Do no skip lightly over this. For in that query is the foundation of all we’ll do. We’re doing a numerical, as opposed to the far more common qualitative (which form most of our judgments), study because we have in mind a decision we will make. Everything we do must revolve around that decision. Since, of course, different people will make different decisions, the method of analysis would change in each case.
It should be clear the decision we cannot make is about what causes CGPA. Nor can we decide how much “influence” SAT or HGPA has on CGPA, because “influence” is a causal word. We cannot “control” for SAT or HGPA on CGPA because, again, “control” is a causal word, and anyway HGPA and SAT were in no way caused, i.e. controlled, by any experimenter.
All we can do, then, if a numerical analysis is our goal, is to say how much our uncertainty in CGPA changes given what we know about SAT or HGPA. Anything beyond that is beyond the data we have in hand. And since we can make up causal stories until the trump of doom, we can always come up with a causal explanation for what we see. But our explanation could be challenged by somebody else who has their own story. Presuming no logical contradiction (say a theory insists SAT scores that we observed are impossible), our “data” would support all causal explanations.
This point is emphasized to the point we’re sick of hearing it because the classic way of doing statistics is saturated in incorrect causal language.

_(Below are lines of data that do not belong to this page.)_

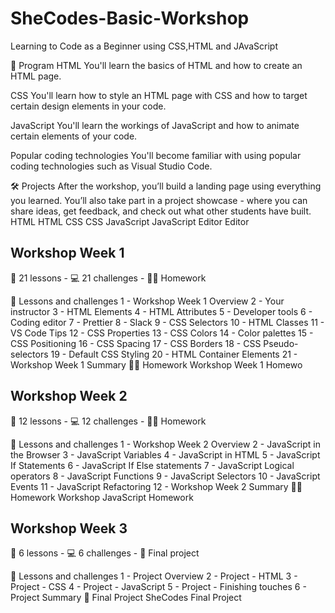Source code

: # SheCodes-Basic-Workshop
Learning to Code as a Beginner using CSS,HTML and JAvaScript

📅 Program
HTML
You'll learn the basics of HTML and how to create an HTML page.

CSS
You'll learn how to style an HTML page with CSS and how to target certain design elements in your code.

JavaScript
You'll learn the workings of JavaScript and how to animate certain elements of your code.

Popular coding technologies
You'll become familiar with using popular coding technologies such as Visual Studio Code.

🛠 Projects
After the workshop, you’ll build a landing page using everything you learned. You’ll also take part in a project showcase - where you can share ideas, get feedback, and check out what other students have built.
HTML
HTML
CSS
CSS
JavaScript
JavaScript
Editor
Editor

##  Workshop Week 1
🎒 21 lessons - 💻 21 challenges - 👩‍💻 Homework

🎒 Lessons and challenges
1 - Workshop Week 1 Overview
2 - Your instructor
3 - HTML Elements
4 - HTML Attributes
5 - Developer tools
6 - Coding editor
7 - Prettier
8 - Slack
9 - CSS Selectors
10 - HTML Classes
11 - VS Code Tips
12 - CSS Properties
13 - CSS Colors
14 - Color palettes
15 - CSS Positioning
16 - CSS Spacing
17 - CSS Borders
18 - CSS Pseudo-selectors
19 - Default CSS Styling
20 - HTML Container Elements
21 - Workshop Week 1 Summary
👩‍💻 Homework
Workshop Week 1 Homewo 


## Workshop Week 2
🎒 12 lessons - 💻 12 challenges - 👩‍💻 Homework

🎒 Lessons and challenges
1 - Workshop Week 2 Overview
2 - JavaScript in the Browser
3 - JavaScript Variables
4 - JavaScript in HTML
5 - JavaScript If Statements
6 - JavaScript If Else statements
7 - JavaScript Logical operators
8 - JavaScript Functions
9 - JavaScript Selectors
10 - JavaScript Events
11 - JavaScript Refactoring
12 - Workshop Week 2 Summary
👩‍💻 Homework
Workshop JavaScript Homework

## Workshop Week 3
🎒 6 lessons - 💻 6 challenges - 🚀 Final project

🎒 Lessons and challenges
1 - Project Overview
2 - Project - HTML
3 - Project - CSS
4 - Project - JavaScript
5 - Project - Finishing touches
6 - Project Summary
🚀 Final Project
SheCodes Final Project

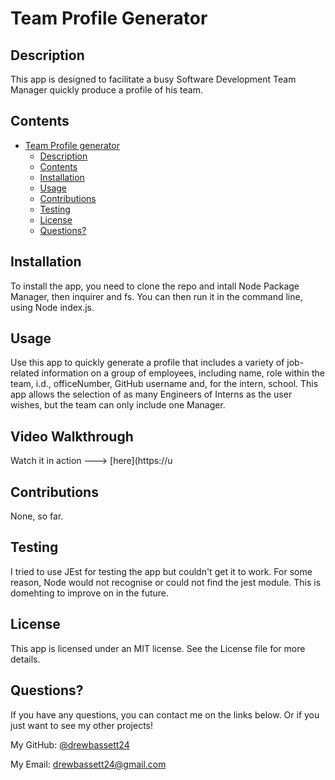 # Team Profile Generator


## Description
This app is designed to facilitate a busy Software Development Team Manager quickly produce a profile of his team.

## Contents
- [Team Profile generator](#team-profile-generator)
  - [Description](#description)
  - [Contents](#contents)
  - [Installation](#installation)
  - [Usage](#usage)
  - [Contributions](#contributions)
  - [Testing](#testing)
  - [License](#license)
  - [Questions?](#questions)

## Installation
To install the app, you need to clone the repo and intall Node Package Manager, then inquirer and fs. You can then run it in the command line, using Node index.js.


## Usage
Use this app to quickly generate a profile that includes a variety of job-related information on a group of employees, including  name, role within the team, i.d., officeNumber, GitHub username and, for the intern, school. This app allows the selection of as many Engineers of Interns as the user wishes, but the team can only include one Manager.


## Video Walkthrough
Watch it in action ---> [here](https://u

## Contributions

None, so far.

## Testing
I tried to use JEst for testing the app but couldn't get it to work. For some reason, Node would not recognise or could not find the jest module. This is domehting to improve on in the future.

## License
This app is licensed under an MIT license. See the License file for more details.

## Questions?

If you have any questions, you can contact me on the links below. Or if you just want to see my other projects!

My GitHub: [@drewbassett24](https://github.com/drewbassett24)

My Email: drewbassett24@gmail.com

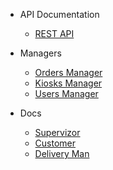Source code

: - API Documentation

  - [REST API](api.md)

- Managers

  - [Orders Manager](orders.md)
  - [Kiosks Manager](kiosks.md)
  - [Users Manager](users.md)

- Docs

  - [Supervizor](supervizor.md)
  - [Customer](customer.md)
  - [Delivery Man](deliveryman.md)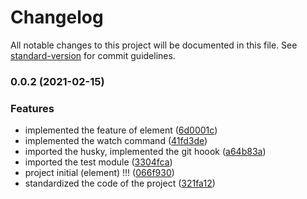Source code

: # Changelog

All notable changes to this project will be documented in this file. See [standard-version](https://github.com/conventional-changelog/standard-version) for commit guidelines.

### 0.0.2 (2021-02-15)


### Features

* implemented the feature of element ([6d0001c](https://github.com/scheletro/element/commit/6d0001c278c7c0cd41f11bb14e8ce96aa0217a24))
* implemented the watch command ([41fd3de](https://github.com/scheletro/element/commit/41fd3de8a70fa58f76ac5d3de5222e166447cbde))
* imported the husky, implemented the git hoook ([a64b83a](https://github.com/scheletro/element/commit/a64b83a12417c7de161cb47c9d9fe5847f5a698c))
* imported the test module ([3304fca](https://github.com/scheletro/element/commit/3304fca5a2ca11723c0c68510f7edd5c4aca3f4d))
* project initial (element) !!! ([066f930](https://github.com/scheletro/element/commit/066f9304388ea0c5159ee920f349f9d3650fa0fd))
* standardized the code of the project ([321fa12](https://github.com/scheletro/element/commit/321fa12c5ef3f1d732661b7d32b4b93c0714e45a))
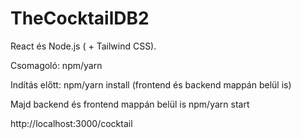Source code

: # TheCocktailDB2
React és Node.js ( + Tailwind CSS).

Csomagoló: npm/yarn

Indítás előtt: npm/yarn install (frontend és backend mappán belül is)

Majd backend és frontend mappán belül is npm/yarn start

http://localhost:3000/cocktail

We’re trying to escape that baggage.
So just what decision do I want to make about CGPA?
I could be interested in my own or in another individual’s. Let’s start with that by thinking what CGPA is. Well, it’s a score. Every class, in the fictional college we’re imagining, awards a numerical grade, F (= 0) up to A+ (A = 4, A+ = 4.33, and so on). CGPA = score per class divided by number of classes. That’s several numbers we need to know.
How many classes will there be? In this data, I don’t know. That is to say, I do not know the precise number for any individual, but I do know it must be finite. Experience (which is not part of the data) says it’s probably around 10-12 for a year. But who knows? We also can infer that each person has at least one class—but it could be that some have only one class. Again, who knows?

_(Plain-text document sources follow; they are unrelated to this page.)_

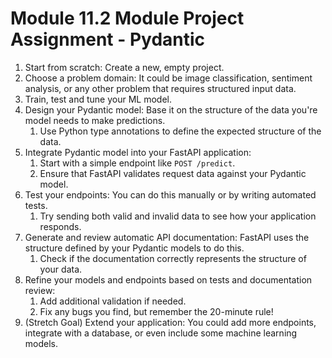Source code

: # Module 11.2 Module Project Assignment - Pydantic

1. Start from scratch: Create a new, empty project.
2. Choose a problem domain: It could be image classification, sentiment analysis, or any other problem that requires structured input data. 
3. Train, test and tune your ML model.
4. Design your Pydantic model: Base it on the structure of the data you're model needs to make predictions.
   1. Use Python type annotations to define the expected structure of the data.
5. Integrate Pydantic model into your FastAPI application:
   1. Start with a simple endpoint like `POST /predict`.
   2. Ensure that FastAPI validates request data against your Pydantic model.
6. Test your endpoints: You can do this manually or by writing automated tests.
   1. Try sending both valid and invalid data to see how your application responds.
7. Generate and review automatic API documentation: FastAPI uses the structure defined by your Pydantic models to do this.
   1. Check if the documentation correctly represents the structure of your data.
8. Refine your models and endpoints based on tests and documentation review:
   1. Add additional validation if needed.
   2. Fix any bugs you find, but remember the 20-minute rule!
9. (Stretch Goal) Extend your application: You could add more endpoints, integrate with a database, or even include some machine learning models.
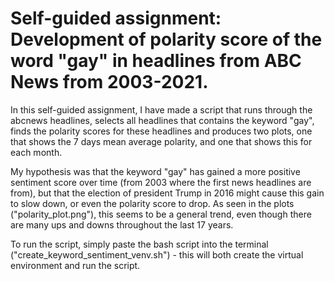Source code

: # Self-guided assignment: Development of polarity score of the word "gay" in headlines from ABC News from 2003-2021.

In this self-guided assignment, I have made a script that runs through the abcnews headlines, selects all headlines that contains the keyword "gay", finds the polarity scores for these headlines and produces two plots, one that shows the 7 days mean average polarity, and one that shows this for each month.

My hypothesis was that the keyword "gay" has gained a more positive sentiment score over time (from 2003 where the first news headlines are from), but that the election of president Trump in 2016 might cause this gain to slow down, or even the polarity score to drop. As seen in the plots ("polarity_plot.png"), this seems to be a general trend, even though there are many ups and downs throughout the last 17 years.

To run the script, simply paste the bash script into the terminal ("create_keyword_sentiment_venv.sh") - this will both create the virtual environment and run the script.
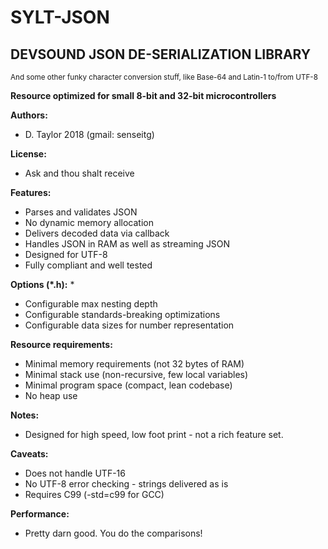 SYLT-JSON
========
DEVSOUND JSON DE-SERIALIZATION LIBRARY
-------------------------------------
<sup>And some other funky character conversion stuff, like Base-64 and Latin-1 to/from UTF-8</sup>

**Resource optimized for small 8-bit and 32-bit microcontrollers**

**Authors:**
* D. Taylor 2018 (gmail: senseitg)

**License:**
* Ask and thou shalt receive

**Features:**
* Parses and validates JSON
* No dynamic memory allocation
* Delivers decoded data via callback
* Handles JSON in RAM as well as streaming JSON
* Designed for UTF-8
* Fully compliant and well tested

**Options (*.h):**
* 
* Configurable max nesting depth
* Configurable standards-breaking optimizations
* Configurable data sizes for number representation

**Resource requirements:**
* Minimal memory requirements (not 32 bytes of RAM)
* Minimal stack use (non-recursive, few local variables)
* Minimal program space (compact, lean codebase)
* No heap use

**Notes:**
* Designed for high speed, low foot print - not a rich feature set.

**Caveats:**
* Does not handle UTF-16
* No UTF-8 error checking - strings delivered as is
* Requires C99 (-std=c99 for GCC)

**Performance:**
* Pretty darn good. You do the comparisons!
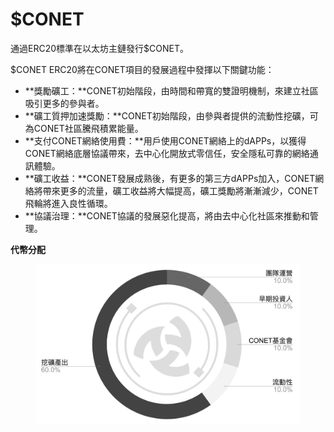 # $CONET

通過ERC20標準在以太坊主鏈發行$CONET。

$CONET ERC20將在CONET項目的發展過程中發揮以下關鍵功能：

* **獎勵礦工：**CONET初始階段，由時間和帶寬的雙證明機制，來建立社區吸引更多的參與者。
* **礦工質押加速獎勵：**CONET初始階段，由參與者提供的流動性挖礦，可為CONET社區騰飛積累能量。
* **支付CONET網絡使用費：**用戶使用CONET網絡上的dAPPs，以獲得CONET網絡底層協議帶來，去中心化開放式零信任，安全隱私可靠的網絡通訊體驗。
* **礦工收益：**CONET發展成熟後，有更多的第三方dAPPs加入，CONET網絡將帶來更多的流量，礦工收益將大幅提高，礦工獎勵將漸漸減少，CONET飛輪將進入良性循環。
* **協議治理：**CONET協議的發展惡化提高，將由去中心化社區來推動和管理。

**代幣分配**

<figure><img src="../../../.gitbook/assets/image (28).png" alt=""><figcaption></figcaption></figure>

So number of classes is equal to or greater than one and finite. So, given the scoring system for grades, that means CGPA must be of finite precision. Suppose a person has only one class, then the list of possible CGPAs is 0, 0.33, …, 4, 4.33 and none other. If a person has two classes, then the possibilities are 0, 0.165, 0.33, and so forth. However many classes there are, the final list will be a discrete, finite set of possible CGPAs, which will be known to us given the premises about the grading system.
Suppose a student had 12 classes, then his score (CGPA) might be (say) 2.334167. That’s 7 digits of precision! This number is one of lots of different possible grades (these begin with 0, 0.0275, 0.055, 0.0825, …). And there is more than one way to get some of these grades. A person with a CGPA of 2 might have had 12 classes with all C’s (= 2), or 12 with half A’s and half F’s; and there are other combinations that lead to CGPA = 2. And so now we have to ask ourselves just what about the CGPA we want to know.
We’ve reached our first branching point! And the end of today’s lesson. See if you can guess where this is going.
I’ll answer all pertinent questions, but please look elsewhere on the site (or in Uncertainty) for criticisms of classical methods. Non-pertinent objections will be ignored.
Research has shown that HGPA has the highest correlation with CGPA, even with the wide variance in H quality affecting the GPA. Not to mention that there are almost as many ways to calculate and/or scale HGPA as there are schools and then it usually is converted to the college scaling for comparison. Regarding the CGPA, such factors as eight o’clock classes, homesickness, instructor experience (I’ve seen evidence that new instructors tend to grade differently over time as they adjust to the capabilities of their students), and many more intangible ones contribute to the final number. Curious that the difference between the summa cum laude and magna cum laude distinction should come down to 0.01 of a point. FWIW, the vagaries and fallacies of grading are one reason for the movement toward experiential learning and learning assessments that eschew grades.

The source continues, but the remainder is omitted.